Saved entries:
= = = =
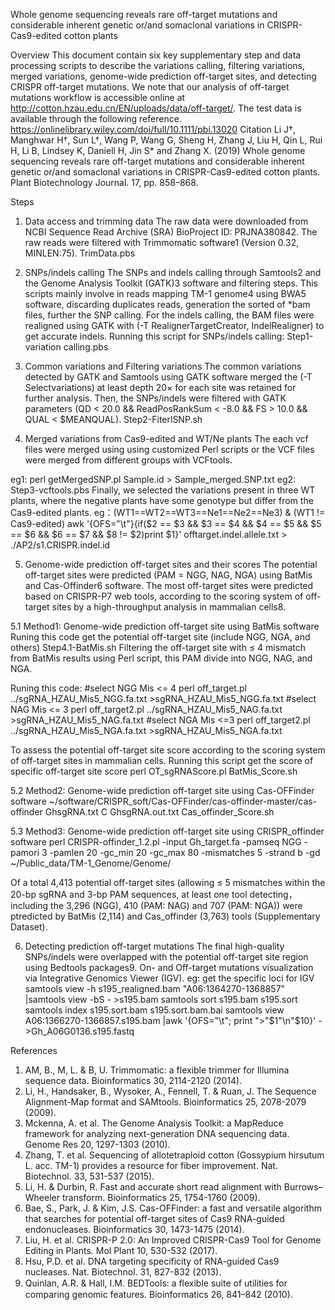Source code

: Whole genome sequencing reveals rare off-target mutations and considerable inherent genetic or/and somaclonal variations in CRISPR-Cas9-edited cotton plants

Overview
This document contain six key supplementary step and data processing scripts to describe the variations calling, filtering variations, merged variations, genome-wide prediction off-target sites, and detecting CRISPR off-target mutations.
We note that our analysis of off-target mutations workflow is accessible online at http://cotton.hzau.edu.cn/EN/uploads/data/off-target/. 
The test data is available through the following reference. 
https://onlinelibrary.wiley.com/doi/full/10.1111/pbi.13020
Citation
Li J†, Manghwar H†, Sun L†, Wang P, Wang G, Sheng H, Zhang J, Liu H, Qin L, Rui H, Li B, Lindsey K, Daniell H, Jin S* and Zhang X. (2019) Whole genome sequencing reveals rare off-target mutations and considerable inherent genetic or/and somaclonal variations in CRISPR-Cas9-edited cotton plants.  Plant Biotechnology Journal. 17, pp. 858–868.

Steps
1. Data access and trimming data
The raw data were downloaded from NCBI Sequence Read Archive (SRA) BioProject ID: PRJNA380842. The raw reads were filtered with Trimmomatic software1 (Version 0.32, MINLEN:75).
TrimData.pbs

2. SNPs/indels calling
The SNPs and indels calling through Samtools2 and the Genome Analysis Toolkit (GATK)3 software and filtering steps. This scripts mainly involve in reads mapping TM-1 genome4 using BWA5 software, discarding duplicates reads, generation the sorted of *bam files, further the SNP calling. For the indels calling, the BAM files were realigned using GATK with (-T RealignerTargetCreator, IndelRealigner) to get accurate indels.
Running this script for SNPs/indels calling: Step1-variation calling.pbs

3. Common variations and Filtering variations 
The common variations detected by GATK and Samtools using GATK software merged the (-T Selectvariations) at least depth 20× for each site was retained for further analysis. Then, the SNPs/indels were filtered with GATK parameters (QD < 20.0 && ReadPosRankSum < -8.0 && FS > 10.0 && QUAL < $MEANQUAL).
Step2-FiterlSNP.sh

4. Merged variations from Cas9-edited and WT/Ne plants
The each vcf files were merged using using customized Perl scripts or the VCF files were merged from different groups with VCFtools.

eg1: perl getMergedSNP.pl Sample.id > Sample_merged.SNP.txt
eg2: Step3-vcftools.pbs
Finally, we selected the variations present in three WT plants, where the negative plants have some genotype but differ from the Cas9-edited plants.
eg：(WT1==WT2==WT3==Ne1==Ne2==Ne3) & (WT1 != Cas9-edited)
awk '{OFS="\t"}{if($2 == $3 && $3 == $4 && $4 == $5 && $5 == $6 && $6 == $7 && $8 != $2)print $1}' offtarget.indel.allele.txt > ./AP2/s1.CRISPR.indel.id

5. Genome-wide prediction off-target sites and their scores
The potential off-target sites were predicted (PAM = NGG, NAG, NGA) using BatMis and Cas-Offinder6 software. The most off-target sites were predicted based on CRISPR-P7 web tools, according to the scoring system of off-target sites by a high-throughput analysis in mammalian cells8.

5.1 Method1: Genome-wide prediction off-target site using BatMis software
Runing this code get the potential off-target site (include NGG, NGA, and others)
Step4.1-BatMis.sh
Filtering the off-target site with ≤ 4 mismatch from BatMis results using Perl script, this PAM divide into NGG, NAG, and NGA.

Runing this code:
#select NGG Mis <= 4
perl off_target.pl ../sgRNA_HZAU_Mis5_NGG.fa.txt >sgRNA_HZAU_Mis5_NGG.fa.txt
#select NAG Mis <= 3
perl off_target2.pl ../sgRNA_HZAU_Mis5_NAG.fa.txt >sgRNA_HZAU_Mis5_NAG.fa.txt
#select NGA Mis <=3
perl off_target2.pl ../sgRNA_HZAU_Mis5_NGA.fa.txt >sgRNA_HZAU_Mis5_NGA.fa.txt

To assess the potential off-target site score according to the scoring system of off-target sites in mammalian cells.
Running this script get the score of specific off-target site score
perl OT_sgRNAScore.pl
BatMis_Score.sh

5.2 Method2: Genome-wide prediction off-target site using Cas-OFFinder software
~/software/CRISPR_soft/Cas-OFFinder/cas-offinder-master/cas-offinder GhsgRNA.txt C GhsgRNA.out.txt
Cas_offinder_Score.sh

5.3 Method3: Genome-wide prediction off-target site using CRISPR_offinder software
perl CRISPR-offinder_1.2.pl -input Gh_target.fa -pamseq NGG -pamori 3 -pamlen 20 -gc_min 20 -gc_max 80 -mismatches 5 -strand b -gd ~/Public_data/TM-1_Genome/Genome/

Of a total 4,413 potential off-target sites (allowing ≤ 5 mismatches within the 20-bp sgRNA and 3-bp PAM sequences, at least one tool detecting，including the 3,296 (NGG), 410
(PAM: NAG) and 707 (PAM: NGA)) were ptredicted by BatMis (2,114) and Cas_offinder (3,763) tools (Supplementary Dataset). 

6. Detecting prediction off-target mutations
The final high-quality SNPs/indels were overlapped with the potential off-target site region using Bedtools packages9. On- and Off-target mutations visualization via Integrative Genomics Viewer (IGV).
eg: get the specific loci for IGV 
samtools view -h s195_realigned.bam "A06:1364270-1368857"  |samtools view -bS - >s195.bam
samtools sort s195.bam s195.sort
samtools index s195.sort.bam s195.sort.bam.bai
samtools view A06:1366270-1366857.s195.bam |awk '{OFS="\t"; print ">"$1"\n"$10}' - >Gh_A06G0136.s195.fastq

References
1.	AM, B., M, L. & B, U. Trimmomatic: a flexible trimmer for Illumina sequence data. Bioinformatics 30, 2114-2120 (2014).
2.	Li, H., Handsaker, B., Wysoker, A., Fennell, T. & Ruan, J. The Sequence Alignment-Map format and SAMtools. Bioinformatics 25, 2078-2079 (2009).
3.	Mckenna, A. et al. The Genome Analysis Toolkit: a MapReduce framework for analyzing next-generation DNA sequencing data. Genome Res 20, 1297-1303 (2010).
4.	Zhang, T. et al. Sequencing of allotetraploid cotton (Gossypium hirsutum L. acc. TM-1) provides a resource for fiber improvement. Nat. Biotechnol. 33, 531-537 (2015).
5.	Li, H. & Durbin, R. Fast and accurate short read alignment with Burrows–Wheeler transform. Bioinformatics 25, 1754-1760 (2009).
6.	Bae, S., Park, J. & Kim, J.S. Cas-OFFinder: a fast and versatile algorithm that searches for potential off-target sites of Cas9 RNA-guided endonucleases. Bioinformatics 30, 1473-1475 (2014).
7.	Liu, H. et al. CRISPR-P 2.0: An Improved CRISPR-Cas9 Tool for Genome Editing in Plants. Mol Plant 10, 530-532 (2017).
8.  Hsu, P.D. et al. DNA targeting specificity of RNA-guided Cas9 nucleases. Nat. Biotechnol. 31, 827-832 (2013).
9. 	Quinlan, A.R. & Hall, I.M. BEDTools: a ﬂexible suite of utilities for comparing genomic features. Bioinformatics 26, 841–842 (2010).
= = = =
▶ [DIRECTIONS FOR THIS TASK] Set down all the data again exactly as above, pictures excluded.

▶ [ANSWER SECTION]
Source code

: Whole genome sequencing reveals rare off-target mutations and considerable inherent genetic or/and somaclonal variations in CRISPR-Cas9-edited cotton plants

Overview
This document contain six key supplementary step and data processing scripts to describe the variations calling, filtering variations, merged variations, genome-wide prediction off-target sites, and detecting CRISPR off-target mutations.
We note that our analysis of off-target mutations workflow is accessible online at http://cotton.hzau.edu.cn/EN/uploads/data/off-target/. 
The test data is available through the following reference. 
https://onlinelibrary.wiley.com/doi/full/10.1111/pbi.13020
Citation
Li J†, Manghwar H†, Sun L†, Wang P, Wang G, Sheng H, Zhang J, Liu H, Qin L, Rui H, Li B, Lindsey K, Daniell H, Jin S* and Zhang X. (2019) Whole genome sequencing reveals rare off-target mutations and considerable inherent genetic or/and somaclonal variations in CRISPR-Cas9-edited cotton plants.  Plant Biotechnology Journal. 17, pp. 858–868.

Steps
1. Data access and trimming data
The raw data were downloaded from NCBI Sequence Read Archive (SRA) BioProject ID: PRJNA380842. The raw reads were filtered with Trimmomatic software1 (Version 0.32, MINLEN:75).
TrimData.pbs

2. SNPs/indels calling
The SNPs and indels calling through Samtools2 and the Genome Analysis Toolkit (GATK)3 software and filtering steps. This scripts mainly involve in reads mapping TM-1 genome4 using BWA5 software, discarding duplicates reads, generation the sorted of *bam files, further the SNP calling. For the indels calling, the BAM files were realigned using GATK with (-T RealignerTargetCreator, IndelRealigner) to get accurate indels.
Running this script for SNPs/indels calling: Step1-variation calling.pbs

3. Common variations and Filtering variations 
The common variations detected by GATK and Samtools using GATK software merged the (-T Selectvariations) at least depth 20× for each site was retained for further analysis. Then, the SNPs/indels were filtered with GATK parameters (QD < 20.0 && ReadPosRankSum < -8.0 && FS > 10.0 && QUAL < $MEANQUAL).
Step2-FiterlSNP.sh

4. Merged variations from Cas9-edited and WT/Ne plants
The each vcf files were merged using using customized Perl scripts or the VCF files were merged from different groups with VCFtools.

eg1: perl getMergedSNP.pl Sample.id > Sample_merged.SNP.txt
eg2: Step3-vcftools.pbs
Finally, we selected the variations present in three WT plants, where the negative plants have some genotype but differ from the Cas9-edited plants.
eg：(WT1==WT2==WT3==Ne1==Ne2==Ne3) & (WT1 != Cas9-edited)
awk '{OFS="\t"}{if($2 == $3 && $3 == $4 && $4 == $5 && $5 == $6 && $6 == $7 && $8 != $2)print $1}' offtarget.indel.allele.txt > ./AP2/s1.CRISPR.indel.id

5. Genome-wide prediction off-target sites and their scores
The potential off-target sites were predicted (PAM = NGG, NAG, NGA) using BatMis and Cas-Offinder6 software. The most off-target sites were predicted based on CRISPR-P7 web tools, according to the scoring system of off-target sites by a high-throughput analysis in mammalian cells8.

5.1 Method1: Genome-wide prediction off-target site using BatMis software
Runing this code get the potential off-target site (include NGG, NGA, and others)
Step4.1-BatMis.sh
Filtering the off-target site with ≤ 4 mismatch from BatMis results using Perl script, this PAM divide into NGG, NAG, and NGA.

Runing this code:
#select NGG Mis <= 4
perl off_target.pl ../sgRNA_HZAU_Mis5_NGG.fa.txt >sgRNA_HZAU_Mis5_NGG.fa.txt
#select NAG Mis <= 3
perl off_target2.pl ../sgRNA_HZAU_Mis5_NAG.fa.txt >sgRNA_HZAU_Mis5_NAG.fa.txt
#select NGA Mis <=3
perl off_target2.pl ../sgRNA_HZAU_Mis5_NGA.fa.txt >sgRNA_HZAU_Mis5_NGA.fa.txt

To assess the potential off-target site score according to the scoring system of off-target sites in mammalian cells.
Running this script get the score of specific off-target site score
perl OT_sgRNAScore.pl
BatMis_Score.sh

5.2 Method2: Genome-wide prediction off-target site using Cas-OFFinder software
~/software/CRISPR_soft/Cas-OFFinder/cas-offinder-master/cas-offinder GhsgRNA.txt C GhsgRNA.out.txt
Cas_offinder_Score.sh

5.3 Method3: Genome-wide prediction off-target site using CRISPR_offinder software
perl CRISPR-offinder_1.2.pl -input Gh_target.fa -pamseq NGG -pamori 3 -pamlen 20 -gc_min 20 -gc_max 80 -mismatches 5 -strand b -gd ~/Public_data/TM-1_Genome/Genome/

Of a total 4,413 potential off-target sites (allowing ≤ 5 mismatches within the 20-bp sgRNA and 3-bp PAM sequences, at least one tool detecting，including the 3,296 (NGG), 410
(PAM: NAG) and 707 (PAM: NGA)) were ptredicted by BatMis (2,114) and Cas_offinder (3,763) tools (Supplementary Dataset). 

6. Detecting prediction off-target mutations
The final high-quality SNPs/indels were overlapped with the potential off-target site region using Bedtools packages9. On- and Off-target mutations visualization via Integrative Genomics Viewer (IGV).
eg: get the specific loci for IGV 
samtools view -h s195_realigned.bam "A06:1364270-1368857"  |samtools view -bS - >s195.bam
samtools sort s195.bam s195.sort
samtools index s195.sort.bam s195.sort.bam.bai
samtools view A06:1366270-1366857.s195.bam |awk '{OFS="\t"; print ">"$1"\n"$10}' - >Gh_A06G0136.s195.fastq

References
1.	AM, B., M, L. & B, U. Trimmomatic: a flexible trimmer for Illumina sequence data. Bioinformatics 30, 2114-2120 (2014).
2.	Li, H., Handsaker, B., Wysoker, A., Fennell, T. & Ruan, J. The Sequence Alignment-Map format and SAMtools. Bioinformatics 25, 2078-2079 (2009).
3.	Mckenna, A. et al. The Genome Analysis Toolkit: a MapReduce framework for analyzing next-generation DNA sequencing data. Genome Res 20, 1297-1303 (2010).
4.	Zhang, T. et al. Sequencing of allotetraploid cotton (Gossypium hirsutum L. acc. TM-1) provides a resource for fiber improvement. Nat. Biotechnol. 33, 531-537 (2015).
5.	Li, H. & Durbin, R. Fast and accurate short read alignment with Burrows–Wheeler transform. Bioinformatics 25, 1754-1760 (2009).
6.	Bae, S., Park, J. & Kim, J.S. Cas-OFFinder: a fast and versatile algorithm that searches for potential off-target sites of Cas9 RNA-guided endonucleases. Bioinformatics 30, 1473-1475 (2014).
7.	Liu, H. et al. CRISPR-P 2.0: An Improved CRISPR-Cas9 Tool for Genome Editing in Plants. Mol Plant 10, 530-532 (2017).
8.  Hsu, P.D. et al. DNA targeting specificity of RNA-guided Cas9 nucleases. Nat. Biotechnol. 31, 827-832 (2013).
9. 	Quinlan, A.R. & Hall, I.M. BEDTools: a ﬂexible suite of utilities for comparing genomic features. Bioinformatics 26, 841–842 (2010).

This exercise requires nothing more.